Brussels, 5 March 2018

Questions and Answers


What is REACH?

REACH stands for Regulation on Registration, Evaluation, Authorisation and Restriction of Chemicals (EC 1907/2006). This key EU legislation on chemicals aims to improve the protection of human health and the environment, promote alternative methods to animal testing as well as ensure the free circulation of substances in the internal market while enhancing innovation and competitiveness of the EU chemicals industry.

The four processes of REACH are the registration, evaluation, authorisation and restriction of chemicals:

  • Registration: Manufacturers and importers of chemicals must identify and manage risks linked to the substances they produce and market. By 31 May 2018, all existing chemicals manufactured, imported or placed on the EU market above 1 tonne per year will have to be registered. Without registration, substances cannot be manufactured or imported into the EU.
  • Evaluation: The information submitted to register chemicals can be checked by the European Chemicals Agency (ECHA). Member States evaluate substances for specific concerns regarding human health and the environment.
  • Authorisation: This procedure ensures that the risks of substances of very high concern (SVHC, for example carcinogenic, mutagenic or reprotoxic substances) are properly controlled and that those substances are progressively replaced by suitable alternatives. Those substances may be listed on Annex XIV of the REACH Regulation and then companies need to obtain an authorisation to continue to use these substances.
  • Restrictions: Restrictions on the manufacturing, use, or placing on the market of substances are designed to manage unacceptable risks to human health or the environment that are not addressed by the other REACH processes or by other EU legislation. EU countries or the European Commission may propose EU-wide restrictions.

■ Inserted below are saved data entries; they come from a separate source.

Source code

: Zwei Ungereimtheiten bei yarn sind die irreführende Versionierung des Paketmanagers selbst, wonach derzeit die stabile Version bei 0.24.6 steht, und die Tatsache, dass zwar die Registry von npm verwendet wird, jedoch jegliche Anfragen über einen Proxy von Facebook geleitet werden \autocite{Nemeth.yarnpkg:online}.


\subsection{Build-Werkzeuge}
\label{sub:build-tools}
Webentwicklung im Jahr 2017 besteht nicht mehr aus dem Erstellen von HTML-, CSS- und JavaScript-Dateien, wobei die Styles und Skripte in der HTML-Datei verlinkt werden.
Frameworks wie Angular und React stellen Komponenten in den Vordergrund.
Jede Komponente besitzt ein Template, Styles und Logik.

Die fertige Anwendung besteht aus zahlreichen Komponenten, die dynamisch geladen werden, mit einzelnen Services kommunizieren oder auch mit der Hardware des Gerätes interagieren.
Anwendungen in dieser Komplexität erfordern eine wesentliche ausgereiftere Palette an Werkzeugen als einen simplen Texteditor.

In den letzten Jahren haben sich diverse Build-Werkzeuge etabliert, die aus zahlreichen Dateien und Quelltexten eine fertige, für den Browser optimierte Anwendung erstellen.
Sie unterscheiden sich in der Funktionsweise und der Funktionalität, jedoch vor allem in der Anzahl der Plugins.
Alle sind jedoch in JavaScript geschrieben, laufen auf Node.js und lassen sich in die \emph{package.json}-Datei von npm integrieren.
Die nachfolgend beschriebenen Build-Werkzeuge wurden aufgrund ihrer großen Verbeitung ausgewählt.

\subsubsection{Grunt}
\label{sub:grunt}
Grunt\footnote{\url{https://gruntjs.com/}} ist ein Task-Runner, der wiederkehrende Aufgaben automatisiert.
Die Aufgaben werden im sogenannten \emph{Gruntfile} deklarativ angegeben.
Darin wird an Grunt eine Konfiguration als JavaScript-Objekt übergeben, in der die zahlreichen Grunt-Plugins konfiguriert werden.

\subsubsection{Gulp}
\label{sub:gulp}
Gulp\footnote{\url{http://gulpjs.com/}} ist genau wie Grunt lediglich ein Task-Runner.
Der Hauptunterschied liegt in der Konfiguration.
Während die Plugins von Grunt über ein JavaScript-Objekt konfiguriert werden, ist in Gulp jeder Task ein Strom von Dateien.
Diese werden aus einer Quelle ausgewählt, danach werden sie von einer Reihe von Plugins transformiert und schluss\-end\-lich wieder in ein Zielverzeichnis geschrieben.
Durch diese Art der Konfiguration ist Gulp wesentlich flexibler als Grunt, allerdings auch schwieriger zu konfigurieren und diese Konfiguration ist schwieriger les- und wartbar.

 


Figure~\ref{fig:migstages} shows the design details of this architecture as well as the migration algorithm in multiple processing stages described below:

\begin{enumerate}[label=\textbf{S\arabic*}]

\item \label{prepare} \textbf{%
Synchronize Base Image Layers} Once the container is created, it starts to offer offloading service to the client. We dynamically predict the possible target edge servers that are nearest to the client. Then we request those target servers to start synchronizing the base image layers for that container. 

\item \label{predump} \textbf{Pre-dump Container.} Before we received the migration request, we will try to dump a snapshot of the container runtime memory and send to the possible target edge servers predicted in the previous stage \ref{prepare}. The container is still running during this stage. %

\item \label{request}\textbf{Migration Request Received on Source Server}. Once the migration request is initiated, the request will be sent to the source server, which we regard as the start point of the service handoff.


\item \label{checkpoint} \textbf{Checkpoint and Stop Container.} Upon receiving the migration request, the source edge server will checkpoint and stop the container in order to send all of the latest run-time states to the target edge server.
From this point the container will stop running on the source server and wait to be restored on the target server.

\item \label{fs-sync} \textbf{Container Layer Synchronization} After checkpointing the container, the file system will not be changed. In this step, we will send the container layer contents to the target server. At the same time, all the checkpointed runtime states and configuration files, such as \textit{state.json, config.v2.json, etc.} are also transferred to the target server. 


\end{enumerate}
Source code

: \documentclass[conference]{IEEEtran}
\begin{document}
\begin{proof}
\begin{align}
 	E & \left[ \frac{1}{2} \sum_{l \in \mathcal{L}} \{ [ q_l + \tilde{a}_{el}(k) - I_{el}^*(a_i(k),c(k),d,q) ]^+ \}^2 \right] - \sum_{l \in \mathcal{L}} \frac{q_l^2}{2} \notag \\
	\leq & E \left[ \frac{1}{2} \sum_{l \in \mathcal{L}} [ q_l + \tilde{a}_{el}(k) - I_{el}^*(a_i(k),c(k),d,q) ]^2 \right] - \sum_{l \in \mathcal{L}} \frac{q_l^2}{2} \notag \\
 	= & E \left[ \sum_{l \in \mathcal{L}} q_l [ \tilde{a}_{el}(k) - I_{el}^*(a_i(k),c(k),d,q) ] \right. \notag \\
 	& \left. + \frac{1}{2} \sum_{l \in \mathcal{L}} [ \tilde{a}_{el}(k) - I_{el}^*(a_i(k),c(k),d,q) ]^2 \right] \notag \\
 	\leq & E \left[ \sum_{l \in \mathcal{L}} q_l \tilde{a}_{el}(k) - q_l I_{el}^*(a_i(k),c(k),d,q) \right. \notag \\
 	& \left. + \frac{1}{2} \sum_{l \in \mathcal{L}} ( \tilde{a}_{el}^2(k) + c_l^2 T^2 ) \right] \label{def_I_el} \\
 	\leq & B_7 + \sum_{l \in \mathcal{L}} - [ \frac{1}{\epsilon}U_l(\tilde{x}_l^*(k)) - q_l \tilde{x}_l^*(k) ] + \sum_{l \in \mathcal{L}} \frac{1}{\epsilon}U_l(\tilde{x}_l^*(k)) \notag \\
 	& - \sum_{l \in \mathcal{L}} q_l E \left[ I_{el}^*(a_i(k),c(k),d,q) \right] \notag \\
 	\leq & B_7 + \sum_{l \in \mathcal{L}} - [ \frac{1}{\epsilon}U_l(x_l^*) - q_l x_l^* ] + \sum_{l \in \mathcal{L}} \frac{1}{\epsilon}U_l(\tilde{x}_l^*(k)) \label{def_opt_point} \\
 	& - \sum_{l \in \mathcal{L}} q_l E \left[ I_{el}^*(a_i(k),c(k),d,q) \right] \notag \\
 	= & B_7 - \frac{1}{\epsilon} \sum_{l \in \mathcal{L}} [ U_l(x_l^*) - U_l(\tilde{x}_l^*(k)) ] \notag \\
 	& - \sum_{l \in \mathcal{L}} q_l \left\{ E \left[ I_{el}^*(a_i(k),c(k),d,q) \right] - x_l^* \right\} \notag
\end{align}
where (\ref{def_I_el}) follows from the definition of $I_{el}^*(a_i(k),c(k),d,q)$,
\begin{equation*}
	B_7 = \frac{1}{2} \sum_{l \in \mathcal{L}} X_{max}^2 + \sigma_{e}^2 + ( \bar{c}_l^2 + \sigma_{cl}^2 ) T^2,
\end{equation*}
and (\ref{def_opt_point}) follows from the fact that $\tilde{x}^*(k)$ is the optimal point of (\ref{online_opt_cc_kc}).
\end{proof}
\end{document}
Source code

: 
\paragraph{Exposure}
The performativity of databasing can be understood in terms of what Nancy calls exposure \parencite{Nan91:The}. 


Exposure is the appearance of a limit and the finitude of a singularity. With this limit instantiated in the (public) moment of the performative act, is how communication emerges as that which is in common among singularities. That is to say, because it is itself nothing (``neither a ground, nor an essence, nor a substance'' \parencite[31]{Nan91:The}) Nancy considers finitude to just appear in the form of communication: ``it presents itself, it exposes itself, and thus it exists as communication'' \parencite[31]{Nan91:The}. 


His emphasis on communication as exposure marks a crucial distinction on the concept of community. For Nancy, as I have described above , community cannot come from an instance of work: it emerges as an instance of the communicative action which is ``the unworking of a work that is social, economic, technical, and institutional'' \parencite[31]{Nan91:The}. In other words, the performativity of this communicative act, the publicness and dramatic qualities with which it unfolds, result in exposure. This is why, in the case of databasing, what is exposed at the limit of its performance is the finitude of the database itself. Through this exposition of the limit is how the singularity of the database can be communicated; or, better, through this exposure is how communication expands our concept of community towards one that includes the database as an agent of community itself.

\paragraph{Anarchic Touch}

How has REACH helped protect human health and the environment to date?

So far, the REACH registration procedure allowed gathering information on more than 17,000 substances. 65,000 registration dossiers of the main chemicals manufactured and used in the EU were submitted since 2010 and allowed the EU to build the most comprehensive database on chemicals in the world. It improved the protection of human health and environment through a better knowledge and risk management of chemical substances by industry.

As regards the REACH authorisation procedure, a recent study published by the Commission, shows substantial results. So far, 181 chemicals that can have serious effects on human health and the environment have been identified as such and 43 are included in the "REACH authorisation list". This also means that companies are progressively replacing them when suitable alternatives become available.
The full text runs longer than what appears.